Joining CASA is no simple task for anyone thinking of signing up.

“It’s a lot,” Lutz said, matter-of-factly. “It takes an emotional toll because you see kids go through the worst of the worst.”

Canadian County CASA Board Vice President Dawnetta Moore commended county commissioners for their willingness to back the CASA program.

“We’re trying to reach all of Canadian County to get more volunteers for children everywhere in our county,” Moore said.

Other Canadian County CASA board members are: Suzanne Grimes (president), Adam Meek (treasurer), Jennifer Parrett (secretary), Rick Cacini, Lyndle Smith, C.H. Wyatt, Lynn Groves, and Lindsay Harmon.

Advocate supervisors are April Price and Erin Matejka.

To learn more about Canadian County CASA, call 264-5508 visit



In other business at their weekly meeting May 26, Canadian County Commissioners approved:
• Seeking bids for an electronic key storage system for the county sheriff’s office.
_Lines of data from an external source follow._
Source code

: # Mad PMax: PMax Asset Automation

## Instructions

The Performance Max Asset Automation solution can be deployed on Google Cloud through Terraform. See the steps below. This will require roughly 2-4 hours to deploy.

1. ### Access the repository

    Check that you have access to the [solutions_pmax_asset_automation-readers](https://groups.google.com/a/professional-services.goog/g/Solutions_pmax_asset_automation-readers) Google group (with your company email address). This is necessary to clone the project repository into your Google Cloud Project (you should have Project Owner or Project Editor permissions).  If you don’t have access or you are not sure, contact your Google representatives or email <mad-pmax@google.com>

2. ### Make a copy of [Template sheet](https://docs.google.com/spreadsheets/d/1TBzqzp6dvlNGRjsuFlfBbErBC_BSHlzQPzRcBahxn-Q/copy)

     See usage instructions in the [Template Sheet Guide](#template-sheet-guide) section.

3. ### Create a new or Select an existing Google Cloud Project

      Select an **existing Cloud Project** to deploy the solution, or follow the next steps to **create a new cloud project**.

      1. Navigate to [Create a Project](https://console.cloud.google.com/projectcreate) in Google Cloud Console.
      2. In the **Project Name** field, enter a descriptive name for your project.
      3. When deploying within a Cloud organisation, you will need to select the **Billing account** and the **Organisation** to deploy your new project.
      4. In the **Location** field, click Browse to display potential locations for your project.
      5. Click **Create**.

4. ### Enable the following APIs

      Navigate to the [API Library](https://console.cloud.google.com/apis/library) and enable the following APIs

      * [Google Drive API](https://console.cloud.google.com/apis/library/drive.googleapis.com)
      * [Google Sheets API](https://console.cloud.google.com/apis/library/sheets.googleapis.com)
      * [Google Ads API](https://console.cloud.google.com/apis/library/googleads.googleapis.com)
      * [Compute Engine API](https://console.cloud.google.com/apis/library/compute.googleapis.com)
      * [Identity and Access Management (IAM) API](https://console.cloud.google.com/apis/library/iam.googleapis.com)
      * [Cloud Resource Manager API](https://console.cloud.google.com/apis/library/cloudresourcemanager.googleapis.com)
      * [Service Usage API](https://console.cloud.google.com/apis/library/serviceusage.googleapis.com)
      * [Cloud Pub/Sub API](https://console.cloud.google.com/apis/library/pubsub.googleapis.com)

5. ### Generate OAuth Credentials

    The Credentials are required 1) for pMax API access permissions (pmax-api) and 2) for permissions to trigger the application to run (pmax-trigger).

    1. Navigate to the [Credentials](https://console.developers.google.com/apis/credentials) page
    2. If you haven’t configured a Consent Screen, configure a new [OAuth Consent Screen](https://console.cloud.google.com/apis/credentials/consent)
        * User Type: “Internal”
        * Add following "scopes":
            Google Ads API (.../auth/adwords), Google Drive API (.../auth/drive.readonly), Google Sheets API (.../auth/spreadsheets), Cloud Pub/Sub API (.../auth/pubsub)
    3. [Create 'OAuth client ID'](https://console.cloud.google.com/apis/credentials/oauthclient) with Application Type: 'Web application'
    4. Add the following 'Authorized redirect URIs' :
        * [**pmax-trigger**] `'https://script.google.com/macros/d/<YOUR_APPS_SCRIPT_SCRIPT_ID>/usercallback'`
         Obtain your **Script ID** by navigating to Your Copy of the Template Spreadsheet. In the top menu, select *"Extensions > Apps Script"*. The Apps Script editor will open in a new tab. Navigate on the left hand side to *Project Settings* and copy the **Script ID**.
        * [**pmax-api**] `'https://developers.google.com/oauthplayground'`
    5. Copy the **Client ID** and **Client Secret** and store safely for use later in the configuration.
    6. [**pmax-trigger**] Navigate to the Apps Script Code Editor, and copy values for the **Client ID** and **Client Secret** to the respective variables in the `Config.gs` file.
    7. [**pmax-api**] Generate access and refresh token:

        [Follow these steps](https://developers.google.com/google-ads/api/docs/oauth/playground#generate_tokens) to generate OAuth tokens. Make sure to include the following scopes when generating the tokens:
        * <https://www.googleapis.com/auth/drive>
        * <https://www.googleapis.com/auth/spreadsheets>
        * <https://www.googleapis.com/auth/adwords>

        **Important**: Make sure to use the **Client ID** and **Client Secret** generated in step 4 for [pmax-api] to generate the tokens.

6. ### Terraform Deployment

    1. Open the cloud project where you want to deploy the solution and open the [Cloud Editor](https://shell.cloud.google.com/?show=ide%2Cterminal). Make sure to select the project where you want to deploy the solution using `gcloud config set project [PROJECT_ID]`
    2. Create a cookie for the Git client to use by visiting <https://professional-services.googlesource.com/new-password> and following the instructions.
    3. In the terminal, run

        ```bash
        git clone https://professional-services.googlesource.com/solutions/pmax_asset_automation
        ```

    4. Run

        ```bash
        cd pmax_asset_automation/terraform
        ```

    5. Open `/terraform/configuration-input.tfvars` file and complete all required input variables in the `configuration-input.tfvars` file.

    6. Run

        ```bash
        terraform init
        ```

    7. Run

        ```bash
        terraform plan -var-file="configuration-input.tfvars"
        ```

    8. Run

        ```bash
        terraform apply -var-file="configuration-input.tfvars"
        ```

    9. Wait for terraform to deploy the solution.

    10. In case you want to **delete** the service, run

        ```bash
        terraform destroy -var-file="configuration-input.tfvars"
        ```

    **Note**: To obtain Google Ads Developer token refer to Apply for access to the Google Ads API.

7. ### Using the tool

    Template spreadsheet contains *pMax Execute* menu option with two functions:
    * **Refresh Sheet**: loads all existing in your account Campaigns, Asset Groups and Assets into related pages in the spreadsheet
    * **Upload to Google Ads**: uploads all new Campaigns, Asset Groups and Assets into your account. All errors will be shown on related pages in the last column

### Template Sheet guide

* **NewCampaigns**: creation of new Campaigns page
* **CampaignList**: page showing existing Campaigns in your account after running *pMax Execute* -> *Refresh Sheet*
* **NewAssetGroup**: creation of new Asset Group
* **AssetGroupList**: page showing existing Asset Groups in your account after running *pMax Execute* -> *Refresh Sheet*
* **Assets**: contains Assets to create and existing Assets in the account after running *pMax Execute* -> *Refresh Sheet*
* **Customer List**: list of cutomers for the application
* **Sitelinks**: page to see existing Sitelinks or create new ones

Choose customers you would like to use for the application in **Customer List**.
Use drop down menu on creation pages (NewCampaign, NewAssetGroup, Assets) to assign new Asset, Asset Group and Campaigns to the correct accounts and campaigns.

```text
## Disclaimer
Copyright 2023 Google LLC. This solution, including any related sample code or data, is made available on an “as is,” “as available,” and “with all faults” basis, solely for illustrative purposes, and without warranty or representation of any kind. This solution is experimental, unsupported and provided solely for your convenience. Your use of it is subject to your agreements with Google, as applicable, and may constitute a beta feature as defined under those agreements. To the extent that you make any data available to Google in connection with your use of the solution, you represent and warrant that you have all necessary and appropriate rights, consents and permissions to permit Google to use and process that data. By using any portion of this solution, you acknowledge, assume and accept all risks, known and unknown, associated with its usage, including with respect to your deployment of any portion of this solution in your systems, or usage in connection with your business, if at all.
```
This would provide an electronic tracking system for keys and other security equipment; everything is manual now. It would limit access to who can have keys inside the county jail.
• A prisoner public works program contract between the Oklahoma Department of Corrections and Canadian County District 1 for FY21. The program provides the county with inmate labor from the Union City Correctional Center.
• Claims authorizing the Oklahoma Department of Transportation to pay for services associated with an Arapaho Creek Bridge pipeline project in District 2 – $3,736.86 to Cimarron Surveying and $1,001.50 to Venables Construction.
Meanwhile, Commissioner Stewart announced that an ODOT contractor this weekend is due to repair a guardrail damaged last fall on the Alfadale Road bridge at Interstate 40.